19o Encontro Brasileiro de Haicai
Os vencedores do Grande Desafio
No Grande Desafio, os participantes foram solicitados a compor um haicai no prazo de 20 minutos, escolhendo apenas um dos dois temas propostos, amora/amoreira ou andorinha. Crianças e adultos disputaram em uma única categoria.
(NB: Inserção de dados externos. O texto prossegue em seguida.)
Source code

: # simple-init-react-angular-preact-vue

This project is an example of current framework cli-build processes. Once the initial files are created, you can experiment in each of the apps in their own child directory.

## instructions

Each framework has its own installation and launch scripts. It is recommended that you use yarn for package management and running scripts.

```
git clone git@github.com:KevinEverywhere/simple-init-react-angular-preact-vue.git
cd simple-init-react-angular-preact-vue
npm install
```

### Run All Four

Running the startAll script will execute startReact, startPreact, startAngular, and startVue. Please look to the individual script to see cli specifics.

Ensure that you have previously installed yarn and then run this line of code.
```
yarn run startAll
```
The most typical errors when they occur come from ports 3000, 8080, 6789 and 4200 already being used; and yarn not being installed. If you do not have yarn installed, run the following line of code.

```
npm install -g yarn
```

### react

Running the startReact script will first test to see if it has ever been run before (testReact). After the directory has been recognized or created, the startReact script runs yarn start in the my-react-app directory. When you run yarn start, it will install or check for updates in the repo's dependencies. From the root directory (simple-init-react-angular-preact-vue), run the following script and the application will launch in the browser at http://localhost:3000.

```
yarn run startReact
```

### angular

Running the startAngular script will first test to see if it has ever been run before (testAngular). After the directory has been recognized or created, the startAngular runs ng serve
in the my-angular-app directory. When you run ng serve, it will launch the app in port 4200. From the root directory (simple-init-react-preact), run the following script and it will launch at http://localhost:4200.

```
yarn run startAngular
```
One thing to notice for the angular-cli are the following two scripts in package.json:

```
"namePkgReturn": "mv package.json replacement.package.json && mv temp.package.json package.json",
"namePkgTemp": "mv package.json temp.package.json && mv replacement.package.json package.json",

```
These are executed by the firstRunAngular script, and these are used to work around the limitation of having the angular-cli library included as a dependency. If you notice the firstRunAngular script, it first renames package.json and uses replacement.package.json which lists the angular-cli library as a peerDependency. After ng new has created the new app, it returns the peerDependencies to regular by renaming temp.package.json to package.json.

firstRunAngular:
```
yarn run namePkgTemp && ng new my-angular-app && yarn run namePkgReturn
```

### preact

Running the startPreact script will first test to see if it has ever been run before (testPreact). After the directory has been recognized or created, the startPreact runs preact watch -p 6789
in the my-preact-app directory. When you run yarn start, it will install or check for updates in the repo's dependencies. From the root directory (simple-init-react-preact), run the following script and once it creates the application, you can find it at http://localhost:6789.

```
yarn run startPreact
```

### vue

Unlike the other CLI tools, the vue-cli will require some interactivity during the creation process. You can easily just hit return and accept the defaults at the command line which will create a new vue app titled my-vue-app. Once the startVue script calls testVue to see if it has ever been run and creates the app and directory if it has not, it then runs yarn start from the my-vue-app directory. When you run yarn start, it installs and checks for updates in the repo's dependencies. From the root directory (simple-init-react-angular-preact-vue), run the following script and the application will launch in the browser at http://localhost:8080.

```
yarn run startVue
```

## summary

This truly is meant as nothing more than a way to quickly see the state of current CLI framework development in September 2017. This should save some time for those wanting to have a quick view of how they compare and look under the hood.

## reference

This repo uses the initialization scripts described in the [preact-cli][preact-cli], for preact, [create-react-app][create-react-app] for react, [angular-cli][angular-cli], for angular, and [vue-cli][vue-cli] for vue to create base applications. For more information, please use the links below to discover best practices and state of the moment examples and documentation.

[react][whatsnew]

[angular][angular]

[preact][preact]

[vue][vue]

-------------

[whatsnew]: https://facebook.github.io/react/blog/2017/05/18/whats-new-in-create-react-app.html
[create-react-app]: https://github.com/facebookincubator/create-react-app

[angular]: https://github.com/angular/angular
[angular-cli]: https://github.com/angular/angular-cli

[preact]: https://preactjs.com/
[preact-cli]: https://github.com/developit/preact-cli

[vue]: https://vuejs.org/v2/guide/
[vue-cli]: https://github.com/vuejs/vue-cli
Findo o prazo, os trabalhos foram recolhidos e submetidos ao júri que, no decorrer de aproximadamente uma hora, escolheu dez classificados, anunciados e premiados em seguida.

O júri
* Eunice Arruda * Edson Kenji Iura * Guin Ga Eden  * Regina Alonso
 
 
1o lugar
Casa abandonada.
E no beiral do telhado
só uma andorinha...
Analice Feitoza de Lima
São Paulo, SP

2o lugar
Na cidade cinza
Amoreira na calçada.
Frutos pelo chão.
Márcia Aparecida Francisco Soares
São Paulo, SP

3o lugar
Amora colhida
Cultivada pelo pai
Saudad saudade.
Silvio Gargano Jr.
Batatais, SP

4o lugar
Na casa sem pomar
Os galhos da amoreira
Transpassados do vizinho.
João Toloi
Guarulhos, SP

5o lugar
Casa da Vovó --
No quintal um pé de amoras
Pretinhas, pretinhas.
Celso Pestana
Rio de Janeiro, RJ

6o lugar
Desenhos no céu
Chega da longa jornada
Bando de andorinhas
Carol Ribeiro
São Paulo, SP

7o lugar
Cochilo do avô --
No canto da boca aberta
Tinta de amora.
Sônia Adarias Soares Bruno
Santos, SP

8o lugar
Tarde de domingo
Na amoreira da vizinha
Crianças em festa!
Rosa Yuka Sato Chubaci
São Paulo, SP
 
9o lugar
Tarde de verão
No jardim da mamãe
Avistei uma andorinha.
Luan da Silva Lacerda
São Paulo, SP

10o lugar
Amora atiça
Criançada no parque
Diversão de domingo
Luci Tiho Ikari
São Paulo, SP
 
 
 


A Professora Benedita Azevedo Ministrou Oficinas de Haicai na Confederação das Academias de Letras e Artes do Brasil, numa parceria  InBrasCI ( Instituto Brasileiro de Culturas Internacionais) e GHSABIÁ (Grêmio Haicai Sabiá).